### Description of the task
Starting at the first line of the listing below, repeat each line exactly until you have repeated the one containing "# What are Recommender Systems?"; skip the pictures.

### Input data
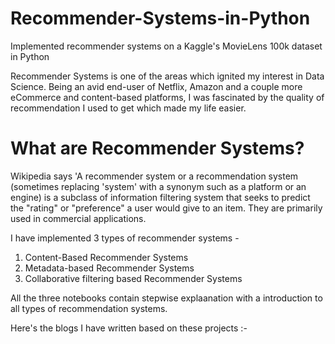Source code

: # Recommender-Systems-in-Python

Implemented recommender systems on a Kaggle's MovieLens 100k dataset in Python

Recommender Systems is one of the areas which ignited my interest in Data Science. Being an avid end-user of Netflix, Amazon and a couple more eCommerce and content-based platforms, I was fascinated by the quality of recommendation I used to get which made my life easier. 

# What are Recommender Systems?

Wikipedia says 'A recommender system or a recommendation system (sometimes replacing 'system' with a synonym such as a platform or an engine) is a subclass of information filtering system that seeks to predict the "rating" or "preference" a user would give to an item. They are primarily used in commercial applications.

I have implemented 3 types of recommender systems -

1) Content-Based Recommender Systems
2) Metadata-based Recommender Systems
3) Collaborative filtering based Recommender Systems

All the three notebooks contain stepwise explaanation with a introduction to all types of recommendation systems.

Here's the blogs I have written based on these projects :-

### Task result
Source code

: # Recommender-Systems-in-Python

Implemented recommender systems on a Kaggle's MovieLens 100k dataset in Python

Recommender Systems is one of the areas which ignited my interest in Data Science. Being an avid end-user of Netflix, Amazon and a couple more eCommerce and content-based platforms, I was fascinated by the quality of recommendation I used to get which made my life easier. 

# What are Recommender Systems?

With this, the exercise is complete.